Sono Enzo Trantino, Buon Natale per te, familiari e tutti
gli abitanti di Ginostra. I miei figli mi hanno parlato dei vostri problemi.
Sappi che noi faremo di tutto per aiutarvi a sostenere la vostra causa. Non scoraggiatevi
e tienimi informato di ogni vostra necessità.
Non molliamo! Mi
raccomando!”
Era l’Onorevole, deputato nazionale di Catania, avv. Enzo
Trantino.
Quasi non volevo crederci.
Quella telefonata che con entusiasmo comunicai ai miei
concittadini, mi ha riempito di gioia e di grandi speranze. Forse avevamo
trovato un valido sostegno per le nostre rivendicazioni.

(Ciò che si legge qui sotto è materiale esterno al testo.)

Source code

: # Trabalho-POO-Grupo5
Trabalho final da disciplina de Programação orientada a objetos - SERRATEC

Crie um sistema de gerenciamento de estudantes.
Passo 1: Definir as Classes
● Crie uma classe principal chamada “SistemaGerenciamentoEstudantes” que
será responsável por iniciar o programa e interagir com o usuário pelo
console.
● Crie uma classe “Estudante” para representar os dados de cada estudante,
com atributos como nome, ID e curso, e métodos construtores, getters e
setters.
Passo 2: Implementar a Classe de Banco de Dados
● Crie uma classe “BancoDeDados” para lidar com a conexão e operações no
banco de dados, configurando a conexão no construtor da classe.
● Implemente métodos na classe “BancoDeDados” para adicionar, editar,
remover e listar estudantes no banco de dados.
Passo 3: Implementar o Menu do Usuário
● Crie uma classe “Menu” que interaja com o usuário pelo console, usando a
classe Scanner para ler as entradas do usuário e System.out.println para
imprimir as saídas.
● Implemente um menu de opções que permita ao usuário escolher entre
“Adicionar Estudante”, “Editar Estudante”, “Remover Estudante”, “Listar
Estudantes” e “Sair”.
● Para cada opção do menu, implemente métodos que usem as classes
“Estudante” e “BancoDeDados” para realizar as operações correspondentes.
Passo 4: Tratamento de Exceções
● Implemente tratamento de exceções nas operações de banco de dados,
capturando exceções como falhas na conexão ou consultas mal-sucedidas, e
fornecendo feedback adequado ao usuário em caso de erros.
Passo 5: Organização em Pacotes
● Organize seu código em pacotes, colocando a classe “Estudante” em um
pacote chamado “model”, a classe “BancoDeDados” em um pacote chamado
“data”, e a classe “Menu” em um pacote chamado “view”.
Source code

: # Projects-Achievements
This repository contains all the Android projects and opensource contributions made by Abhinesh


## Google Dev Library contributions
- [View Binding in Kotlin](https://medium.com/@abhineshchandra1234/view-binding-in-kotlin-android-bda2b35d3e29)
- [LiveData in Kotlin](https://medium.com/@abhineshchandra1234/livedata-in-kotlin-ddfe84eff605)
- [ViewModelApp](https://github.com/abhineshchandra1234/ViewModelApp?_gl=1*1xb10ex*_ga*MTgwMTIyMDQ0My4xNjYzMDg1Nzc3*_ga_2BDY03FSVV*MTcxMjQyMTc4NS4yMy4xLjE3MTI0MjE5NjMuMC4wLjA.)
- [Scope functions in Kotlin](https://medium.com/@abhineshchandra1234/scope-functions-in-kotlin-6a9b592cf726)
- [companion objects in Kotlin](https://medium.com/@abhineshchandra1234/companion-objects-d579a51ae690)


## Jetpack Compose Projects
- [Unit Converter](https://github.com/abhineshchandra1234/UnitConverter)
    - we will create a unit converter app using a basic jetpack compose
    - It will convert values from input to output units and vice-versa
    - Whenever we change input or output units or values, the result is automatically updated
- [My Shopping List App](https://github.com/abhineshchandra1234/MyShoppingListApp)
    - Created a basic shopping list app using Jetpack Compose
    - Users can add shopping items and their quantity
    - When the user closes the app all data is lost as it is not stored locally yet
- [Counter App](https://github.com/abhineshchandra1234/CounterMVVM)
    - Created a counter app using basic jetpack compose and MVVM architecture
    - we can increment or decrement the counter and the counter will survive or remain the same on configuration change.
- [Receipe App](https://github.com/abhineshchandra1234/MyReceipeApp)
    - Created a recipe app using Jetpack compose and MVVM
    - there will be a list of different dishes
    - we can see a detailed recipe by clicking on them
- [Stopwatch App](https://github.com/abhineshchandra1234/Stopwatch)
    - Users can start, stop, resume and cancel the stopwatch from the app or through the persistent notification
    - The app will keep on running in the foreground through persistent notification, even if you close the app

Sentivo che era sincero e così è stato.
Da quel momento, l’On. Enzo Trantino ed i suoi figli Enrico
e Novella ci sono sempre stati vicini, portando il nostro caso nei palazzi
delle Istituzioni Regionali e Nazionali e non facendo mai mancare il loro
appoggio fino al raggiungimento del grande traguardo, tra gli altri, della luce
elettrica e del pontile.
Noi non li abbiamo mai ringraziati abbastanza, ma non li
abbiamo dimenticati e resteranno sempre nel nostro cuore. Grazie a loro e poche
altre persone oggi Ginostra ha i servizi e le infrastrutture indispensabili per
permettere ai pochi abitanti di poter continuare a vivere con semplicità e
dignità nella propria terra.
Nell’apprendere la notizia della candidatura dell’avv.
Enrico Trantino a Sindaco di Catania, essa risveglia in me tante emozioni,
legate a persone speciali ed importanti per la mia vita e quella del mio
paesino, che sento il bisogno di esternare e condividere con qualcuno.
Non essendo iscritto nelle liste elettorali di quella città,
con rammarico, non posso provare la felicità di dare il mio contributo e votare
con orgoglio una persona che oltre ad essere capace, ritengo portatore di
grandi ideali ed alti valori sociali di amore verso il prossimo e la gente non
solo della propria città ma di tutta la nostra amata terra di Sicilia, come la
mia meravigliosa esperienza di vita, che oggi voglio condividere con amici,
conoscenti, col pubblico e con tutti i cittadini che conoscono e non l’avvocato
Enrico Trantino, sta a dimostrare. Voglio
rendere pubblica questa mia storia, affinchè l’esempio di certi comportamenti
umani resti nella memoria della nostra società, come punto di riferimento
importante specie per tutte quelle persone umili e semplici che chiedono
diritti, giustizia e sperano in un futuro migliore per se ed i propri cari
nella propria terra.
Con umiltà ritengo che per la città di Catania si presenta
la grande opportunità di avere un Sindaco in cui tutti i cittadini si possono
riconoscere e di cui andare fieri ed orgogliosi.